Il dossier mostra il fallimento pressoché totale della legge belga pro eutanasia, e questo è dimostrato in vari modi. La legge, approvata 20 anni fa tra mille polemiche, costituiva una eccezione al divieto di uccidere, incluso il consenziente. E questo, si disse, per pietà verso le sofferenze inutili e per evitare le “eutanasie clandestine”.
I critici dissero da subito che si sarebbe trattato di un piano inclinato. Soft all’inizio, ma poi tendente alla banalizzazione della morte. Come se la scelta di togliersi la vita fosse una scelta moralmente neutra.
Ed è esattamente quello che è accaduto. Secondo il dossier, infatti, se nel 2003, il primo anno di applicazione della legge, le persone uccise mediante eutanasia furono 235, nel 2010, giunsero a 953. Nel 2015, le persone soppresse furono 2022. E lo scorso anno, si è toccato il vertice di 2699 vittime. «Ovvero un decesso su 40 in Belgio».

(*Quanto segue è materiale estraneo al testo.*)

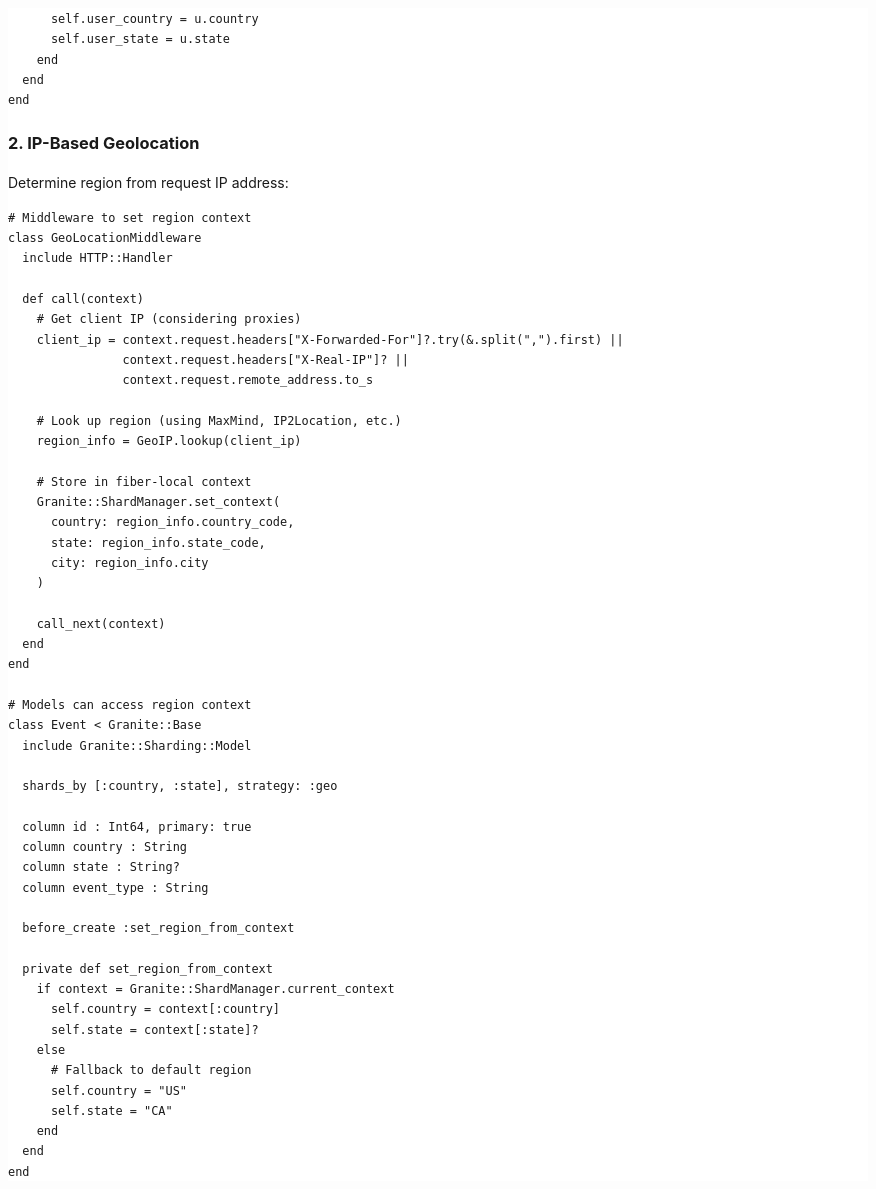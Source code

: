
 ```crystal
      self.user_country = u.country
      self.user_state = u.state
    end
  end
end
```

### 2. IP-Based Geolocation

Determine region from request IP address:

```crystal
# Middleware to set region context
class GeoLocationMiddleware
  include HTTP::Handler
  
  def call(context)
    # Get client IP (considering proxies)
    client_ip = context.request.headers["X-Forwarded-For"]?.try(&.split(",").first) ||
                context.request.headers["X-Real-IP"]? ||
                context.request.remote_address.to_s
    
    # Look up region (using MaxMind, IP2Location, etc.)
    region_info = GeoIP.lookup(client_ip)
    
    # Store in fiber-local context
    Granite::ShardManager.set_context(
      country: region_info.country_code,
      state: region_info.state_code,
      city: region_info.city
    )
    
    call_next(context)
  end
end

# Models can access region context
class Event < Granite::Base
  include Granite::Sharding::Model
  
  shards_by [:country, :state], strategy: :geo
  
  column id : Int64, primary: true
  column country : String
  column state : String?
  column event_type : String
  
  before_create :set_region_from_context
  
  private def set_region_from_context
    if context = Granite::ShardManager.current_context
      self.country = context[:country]
      self.state = context[:state]?
    else
      # Fallback to default region
      self.country = "US"
      self.state = "CA"
    end
  end
end
```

Al di là del dato numerico, in questi 20 anni si sono allargate le maglie del permissivismo. Per esempio i pazienti uccisi tramite eutanasia, che non erano in pericolo di morte ravvicinata, «sono raddoppiati negli ultimi 10 anni». Quanto alla sofferenza, che in teoria sarebbe una delle cause della “dolce morte”, essa «è intesa in modo essenzialmente soggettivo». Così, un malato che avesse un dolore, sopprimibile con la medicina palliativa, avrebbe comunque diritto all’eutanasia.
Inoltre, negli ultimi anni, «varie decine di eutanasie sono state dichiarate», per ragioni solo psichiatriche, come «depressione e autismo». Non potrebbero essere trattate diversamente?
Altro problema causato dalla legge è il rispetto della coscienza del personale medico che sempre più spesso vuole tenersi alla larga da prassi che non cercano di curare il paziente. Eppure, secondo il dossier, una recente modifica della legge belga, «obbliga cliniche e ospedali ad accettare la pratica dell’eutanasia nelle loro sedi».
Senza neppure parlare dei tristissimi casi di “eutanasia dei minori” e della permanenza dell’eutanasia clandestina, il dossier conclude affermando che i 20 anni di applicazione della legge mostrano che non si sono risolti i problemi di salute della gente. La legge però «ha reso impossibile una politica di accompagnamento dei pazienti in fin di vita», favorendo perfino un assurdo «diritto al suicidio» rivendicato da alcuni.
Auguriamoci che il Belgio cestini al più presto la normativa e che il suo dramma incoraggi gli altri Paesi, come l’Italia, a respingere qualunque liberalizzazione.